Please give the whole listing again exactly, without any of its pictures.
____
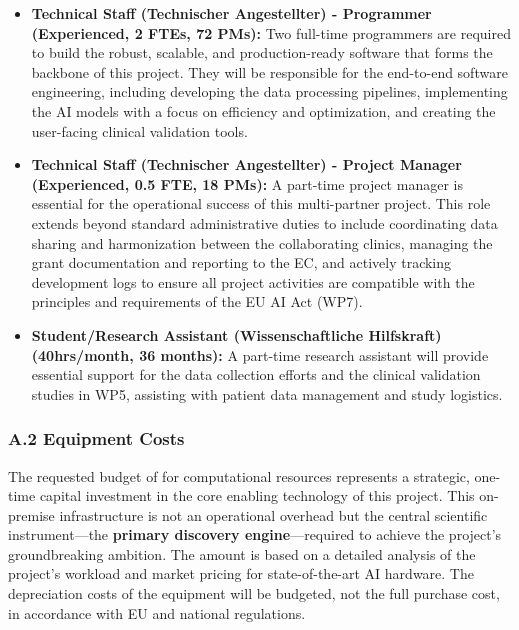 \documentclass[11pt, a4paper]{article}
\begin{document}
\begin{itemize}
    \item \textbf{Technical Staff (Technischer Angestellter) - Programmer (Experienced, 2 FTEs, 72 PMs):} Two full-time programmers are required to build the robust, scalable, and production-ready software that forms the backbone of this project. They will be responsible for the end-to-end software engineering, including developing the data processing pipelines, implementing the AI models with a focus on efficiency and optimization, and creating the user-facing clinical validation tools.
    \item \textbf{Technical Staff (Technischer Angestellter) - Project Manager (Experienced, 0.5 FTE, 18 PMs):} A part-time project manager is essential for the operational success of this multi-partner project. This role extends beyond standard administrative duties to include coordinating data sharing and harmonization between the collaborating clinics, managing the grant documentation and reporting to the EC, and actively tracking development logs to ensure all project activities are compatible with the principles and requirements of the EU AI Act (WP7).
    \item \textbf{Student/Research Assistant (Wissenschaftliche Hilfskraft) (40hrs/month, 36 months):} A part-time research assistant will provide essential support for the data collection efforts and the clinical validation studies in WP5, assisting with patient data management and study logistics.
\end{itemize}

\subsubsection*{A.2 Equipment Costs}
The requested budget of  for computational resources represents a strategic, one-time capital investment in the core enabling technology of this project. This on-premise infrastructure is not an operational overhead but the central scientific instrument—the \textbf{primary discovery engine}—required to achieve the project's groundbreaking ambition. The amount is based on a detailed analysis of the project's workload and market pricing for state-of-the-art AI hardware. The depreciation costs of the equipment will be budgeted, not the full purchase cost, in accordance with EU and national regulations.
\end{document}
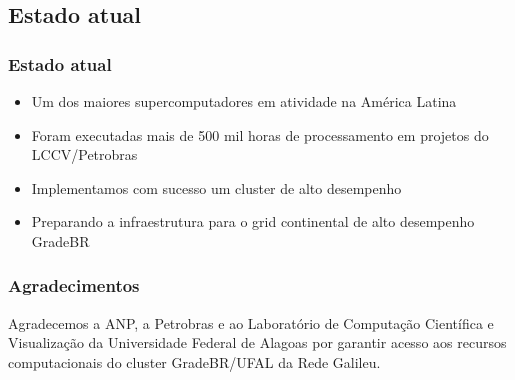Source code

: \documentclass[10pt]{beamer}
\begin{document}
	\subsection{Estado atual}
	\begin{frame}
	\frametitle{Estado atual}
		\begin{itemize}[<+->]
			\item Um dos maiores supercomputadores em atividade na América Latina
			\item Foram executadas mais de 500 mil horas de processamento em projetos do LCCV/Petrobras
			\item Implementamos com sucesso um cluster de alto desempenho
			\item Preparando a infraestrutura para o grid continental de alto desempenho GradeBR
		\end{itemize}
	\end{frame}

	\begin{frame}
	\frametitle{Agradecimentos}
		\begin{block}{}%
			Agradecemos a ANP, a Petrobras e ao Laboratório de Computação Científica e Visualização da Universidade Federal de Alagoas por garantir acesso aos recursos computacionais do cluster GradeBR/UFAL da Rede Galileu.
		\end{block}
	\end{frame}
\end{document}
____
Solution for this task:
 \documentclass[11pt, a4paper]{article}
\begin{document}
\begin{itemize}
    \item \textbf{Technical Staff (Technischer Angestellter) - Programmer (Experienced, 2 FTEs, 72 PMs):} Two full-time programmers are required to build the robust, scalable, and production-ready software that forms the backbone of this project. They will be responsible for the end-to-end software engineering, including developing the data processing pipelines, implementing the AI models with a focus on efficiency and optimization, and creating the user-facing clinical validation tools.
    \item \textbf{Technical Staff (Technischer Angestellter) - Project Manager (Experienced, 0.5 FTE, 18 PMs):} A part-time project manager is essential for the operational success of this multi-partner project. This role extends beyond standard administrative duties to include coordinating data sharing and harmonization between the collaborating clinics, managing the grant documentation and reporting to the EC, and actively tracking development logs to ensure all project activities are compatible with the principles and requirements of the EU AI Act (WP7).
    \item \textbf{Student/Research Assistant (Wissenschaftliche Hilfskraft) (40hrs/month, 36 months):} A part-time research assistant will provide essential support for the data collection efforts and the clinical validation studies in WP5, assisting with patient data management and study logistics.
\end{itemize}

\subsubsection*{A.2 Equipment Costs}
The requested budget of  for computational resources represents a strategic, one-time capital investment in the core enabling technology of this project. This on-premise infrastructure is not an operational overhead but the central scientific instrument—the \textbf{primary discovery engine}—required to achieve the project's groundbreaking ambition. The amount is based on a detailed analysis of the project's workload and market pricing for state-of-the-art AI hardware. The depreciation costs of the equipment will be budgeted, not the full purchase cost, in accordance with EU and national regulations.
\end{document}
Source code

: \documentclass[10pt]{beamer}
\begin{document}
	\subsection{Estado atual}
	\begin{frame}
	\frametitle{Estado atual}
		\begin{itemize}[<+->]
			\item Um dos maiores supercomputadores em atividade na América Latina
			\item Foram executadas mais de 500 mil horas de processamento em projetos do LCCV/Petrobras
			\item Implementamos com sucesso um cluster de alto desempenho
			\item Preparando a infraestrutura para o grid continental de alto desempenho GradeBR
		\end{itemize}
	\end{frame}

	\begin{frame}
	\frametitle{Agradecimentos}
		\begin{block}{}%
			Agradecemos a ANP, a Petrobras e ao Laboratório de Computação Científica e Visualização da Universidade Federal de Alagoas por garantir acesso aos recursos computacionais do cluster GradeBR/UFAL da Rede Galileu.
		\end{block}
	\end{frame}
\end{document}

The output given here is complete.